Dear fellow allotment enthusiasts,
Welcome to my allotment diaries. It's been 5 months since I took on my first allotment. I wanted to start these diaries in January so I can properly document the year through all the seasons and show you all the progress I will, of course, make.
When I took on my plot it was so heavily covered in blackberry bushes you couldn't even see the end of it. In fact, you couldn't see the middle either. It was just one enormous tumble of thorns and leaves and sickly sweet, half dead blackberries. And so I did what any completely clueless but gardening enthusiast would do. I grabbed a pair of shears and I started hacking at it. It was a garden masacre, and it was blooming good fun too.
Fast forward 3 months and the end of the allotment was in sight. But it wasn't without it's casualties. Beneath me lay the remains of several thousand former thriving blackberry bushes. Which, I suddenly realised, meant about a thousand blackberry canes firmly rooted in the soil. The battle had been won, but the war wasn't close to being over yet.
Braced with the thickest pair of leather gloves I could find at B&Q, I began the slow and tedious task of digging each cane out by hand. It was hard, back breaking work and the progress felt so slow at times it was almost as though I were moving backwards. But something in me had changed.

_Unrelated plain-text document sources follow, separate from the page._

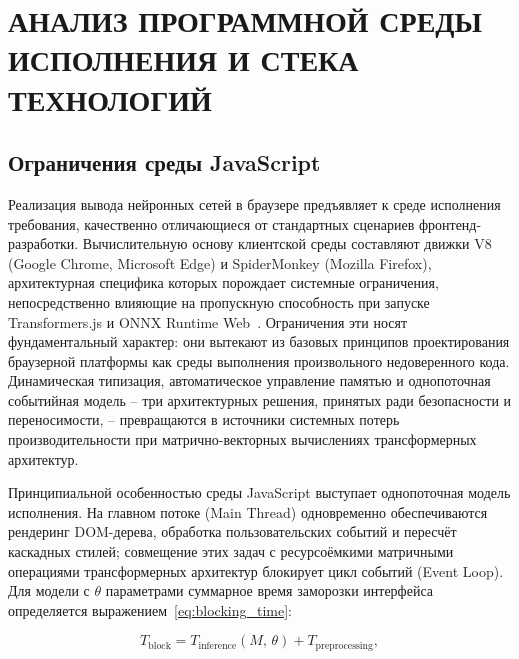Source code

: \chapter{АНАЛИЗ ПРОГРАММНОЙ СРЕДЫ ИСПОЛНЕНИЯ И СТЕКА ТЕХНОЛОГИЙ} \label{ch:анализ_программной_среды_исполнения_и_стека_технологий}

\section{Ограничения среды JavaScript} \label{sec:ограничения_среды_javascript}

Реализация вывода нейронных сетей в браузере предъявляет к среде исполнения требования, качественно отличающиеся от стандартных сценариев фронтенд-разработки. Вычислительную основу клиентской среды составляют движки V8 (Google Chrome, Microsoft Edge) и SpiderMonkey (Mozilla Firefox), архитектурная специфика которых порождает системные ограничения, непосредственно влияющие на пропускную способность при запуске Transformers.js и ONNX Runtime Web~\cite{wang2024anatomizing}. Ограничения эти носят фундаментальный характер: они вытекают из базовых принципов проектирования браузерной платформы как среды выполнения произвольного недоверенного кода. Динамическая типизация, автоматическое управление памятью и однопоточная событийная модель – три архитектурных решения, принятых ради безопасности и переносимости, – превращаются в источники системных потерь производительности при матрично-векторных вычислениях трансформерных архитектур.

Принципиальной особенностью среды JavaScript выступает однопоточная модель исполнения. На главном потоке (Main Thread) одновременно обеспечиваются рендеринг DOM-дерева, обработка пользовательских событий и пересчёт каскадных стилей; совмещение этих задач с ресурсоёмкими матричными операциями трансформерных архитектур блокирует цикл событий (Event Loop). Для модели с $\theta$ параметрами суммарное время заморозки интерфейса определяется выражением~\eqref{eq:blocking_time}:

\begin{equation}
    T_{\text{block}} = T_{\text{inference}}(M,\,\theta) + T_{\text{preprocessing}},
    \label{eq:blocking_time}
\end{equation}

Because as difficult as it was, at no point did I want to give up. If anything, discovering a hidden but very active wasp nest and about a dozed giant ornamental grasses not only spurred me on, but filled me with a joy I hadn't expected. I felt productive, like I never had before. I was working hard, but I was working towards something. An end goal, a vision, a dream. It felt good.
After a very nasty, but successful altercation with a fox and several wasp stings later, I had finally managed to hit soil. And it was euphoric. It was the smell of success ,validation of all my hard work. The plot had been half cleared, and I was ready to create my raised beds.
Through rain, freezing fog and oozing mud I haphazardly nailed together pieces of wood. The beds were built. The 2 for 1 compost bags were emptied and I finally had something that looked like an allotment. An empty, slightly wonky allotment, but it didn't matter. Because it was mine. And I had created it.
And here we are. January. The longest month of the year, and for the first time, I was glad for it. Because the work doesn't stop on an allotment. In fact, the list only grows longer. On January the 1st, 2 months late, I finally planted out 150 tulip bulbs in my first raised bed. The satisfaction I got when I planted that last bulb was like nothing I had ever felt. It was an achievement, a job today for the promise of tomorrow.
The work continues and spring only grows closer. So watch this space, because I'm sure I'll have lots more to share with you over the next few months. Be it success or failure, I'll stick it out. Digging one carrot at a time.